▶ **Your task**
Reprint all records below exactly. No images.

======== Working data

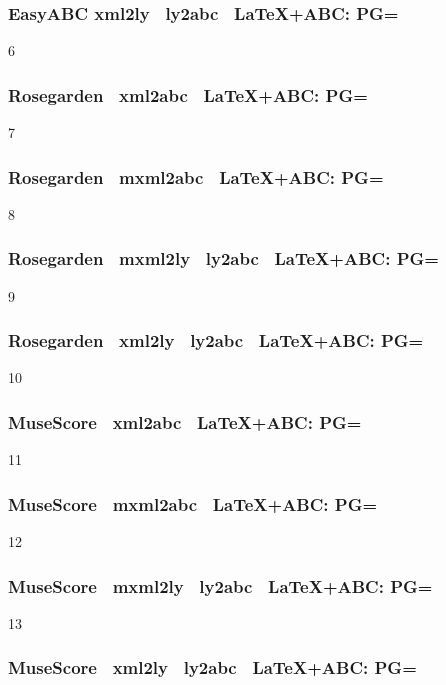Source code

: \subsubsection{Easy\-ABC \ra xml2ly \ra\ ly2abc \ra\ \LaTeX+ABC: PG=}

6

\subsubsection{Rose\-garden \ra\ xml2abc \ra\ \LaTeX+ABC: PG=} 

7

\subsubsection{Rose\-garden \ra\ mxml2abc \ra\ \LaTeX+ABC: PG=} 

8

\subsubsection{Rose\-garden \ra\ mxml2ly \ra\ ly2abc \ra\ \LaTeX+ABC: PG=} 

9

\subsubsection{Rose\-garden \ra\ xml2ly \ra\ ly2abc \ra\ \LaTeX+ABC: PG=} 

10

\subsubsection{Muse\-Score \ra\ xml2abc \ra\ \LaTeX+ABC: PG=} 

11

\subsubsection{Muse\-Score \ra\ mxml2abc \ra\ \LaTeX+ABC: PG=}

12

\subsubsection{Muse\-Score \ra\ mxml2ly \ra\ ly2abc \ra\ \LaTeX+ABC: PG=} 

13

\subsubsection{Muse\-Score \ra\ xml2ly \ra\ ly2abc \ra\ \LaTeX+ABC: PG=}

================

▶ **Answer below**
Source code

: \subsubsection{Easy\-ABC \ra xml2ly \ra\ ly2abc \ra\ \LaTeX+ABC: PG=}

6

\subsubsection{Rose\-garden \ra\ xml2abc \ra\ \LaTeX+ABC: PG=} 

7

\subsubsection{Rose\-garden \ra\ mxml2abc \ra\ \LaTeX+ABC: PG=} 

8

\subsubsection{Rose\-garden \ra\ mxml2ly \ra\ ly2abc \ra\ \LaTeX+ABC: PG=} 

9

\subsubsection{Rose\-garden \ra\ xml2ly \ra\ ly2abc \ra\ \LaTeX+ABC: PG=} 

10

\subsubsection{Muse\-Score \ra\ xml2abc \ra\ \LaTeX+ABC: PG=} 

11

\subsubsection{Muse\-Score \ra\ mxml2abc \ra\ \LaTeX+ABC: PG=}

12

\subsubsection{Muse\-Score \ra\ mxml2ly \ra\ ly2abc \ra\ \LaTeX+ABC: PG=} 

13

\subsubsection{Muse\-Score \ra\ xml2ly \ra\ ly2abc \ra\ \LaTeX+ABC: PG=}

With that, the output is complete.